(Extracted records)
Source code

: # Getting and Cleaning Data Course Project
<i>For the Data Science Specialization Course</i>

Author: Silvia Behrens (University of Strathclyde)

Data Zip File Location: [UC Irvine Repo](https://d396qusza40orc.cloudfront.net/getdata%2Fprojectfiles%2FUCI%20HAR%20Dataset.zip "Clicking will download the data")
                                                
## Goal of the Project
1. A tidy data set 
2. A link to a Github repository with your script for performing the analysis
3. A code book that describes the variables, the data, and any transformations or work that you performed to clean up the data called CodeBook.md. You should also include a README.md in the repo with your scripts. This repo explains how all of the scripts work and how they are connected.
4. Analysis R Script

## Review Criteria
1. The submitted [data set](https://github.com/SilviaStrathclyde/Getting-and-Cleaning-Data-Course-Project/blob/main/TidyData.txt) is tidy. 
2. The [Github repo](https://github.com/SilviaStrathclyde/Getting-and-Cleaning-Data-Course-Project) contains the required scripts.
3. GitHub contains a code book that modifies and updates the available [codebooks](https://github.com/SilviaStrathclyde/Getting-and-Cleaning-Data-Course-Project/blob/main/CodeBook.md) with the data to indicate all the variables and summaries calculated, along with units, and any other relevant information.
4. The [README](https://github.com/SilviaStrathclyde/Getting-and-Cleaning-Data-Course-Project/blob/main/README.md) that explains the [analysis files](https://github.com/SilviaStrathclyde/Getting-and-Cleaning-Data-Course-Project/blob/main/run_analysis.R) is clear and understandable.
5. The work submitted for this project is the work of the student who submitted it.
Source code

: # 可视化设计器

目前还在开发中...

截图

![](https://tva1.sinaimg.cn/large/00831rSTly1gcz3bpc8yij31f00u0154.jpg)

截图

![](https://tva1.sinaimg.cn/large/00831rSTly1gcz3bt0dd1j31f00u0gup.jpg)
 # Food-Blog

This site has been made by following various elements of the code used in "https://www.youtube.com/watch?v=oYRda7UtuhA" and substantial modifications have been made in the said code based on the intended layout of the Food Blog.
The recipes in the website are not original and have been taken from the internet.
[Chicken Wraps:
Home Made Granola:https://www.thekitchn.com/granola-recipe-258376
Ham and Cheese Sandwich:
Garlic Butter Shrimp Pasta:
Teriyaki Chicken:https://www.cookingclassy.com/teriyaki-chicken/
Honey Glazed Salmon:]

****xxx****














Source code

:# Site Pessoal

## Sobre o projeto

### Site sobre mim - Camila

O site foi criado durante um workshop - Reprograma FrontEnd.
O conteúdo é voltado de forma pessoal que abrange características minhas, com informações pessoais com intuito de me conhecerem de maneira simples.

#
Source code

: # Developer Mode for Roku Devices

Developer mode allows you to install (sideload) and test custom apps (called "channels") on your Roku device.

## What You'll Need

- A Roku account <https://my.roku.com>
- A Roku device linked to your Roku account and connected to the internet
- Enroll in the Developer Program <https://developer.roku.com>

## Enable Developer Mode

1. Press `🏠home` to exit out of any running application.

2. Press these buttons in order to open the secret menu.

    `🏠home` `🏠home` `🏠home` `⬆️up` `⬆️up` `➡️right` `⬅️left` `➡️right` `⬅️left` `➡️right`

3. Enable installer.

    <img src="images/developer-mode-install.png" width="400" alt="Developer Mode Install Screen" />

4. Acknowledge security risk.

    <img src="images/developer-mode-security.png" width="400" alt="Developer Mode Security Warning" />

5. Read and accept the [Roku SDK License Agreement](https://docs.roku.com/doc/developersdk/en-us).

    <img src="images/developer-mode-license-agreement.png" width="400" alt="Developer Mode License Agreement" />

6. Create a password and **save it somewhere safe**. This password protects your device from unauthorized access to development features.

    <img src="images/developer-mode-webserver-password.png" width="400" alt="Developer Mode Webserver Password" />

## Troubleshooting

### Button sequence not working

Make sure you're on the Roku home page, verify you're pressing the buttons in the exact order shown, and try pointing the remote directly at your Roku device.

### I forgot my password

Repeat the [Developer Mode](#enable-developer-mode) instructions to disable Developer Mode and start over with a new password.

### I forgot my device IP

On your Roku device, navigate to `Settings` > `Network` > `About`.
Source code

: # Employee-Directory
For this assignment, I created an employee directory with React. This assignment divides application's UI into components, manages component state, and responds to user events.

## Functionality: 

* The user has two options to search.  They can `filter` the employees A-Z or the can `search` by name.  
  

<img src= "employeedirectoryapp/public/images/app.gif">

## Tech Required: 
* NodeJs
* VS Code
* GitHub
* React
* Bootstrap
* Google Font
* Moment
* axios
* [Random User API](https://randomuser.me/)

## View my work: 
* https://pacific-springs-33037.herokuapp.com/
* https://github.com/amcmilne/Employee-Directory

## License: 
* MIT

[WHAT IS EXPECTED]
Give the number of lines in the entries above that contain the word "Food", with no accompanying text.

[SOLUTION FOR THIS PROBLEM]
2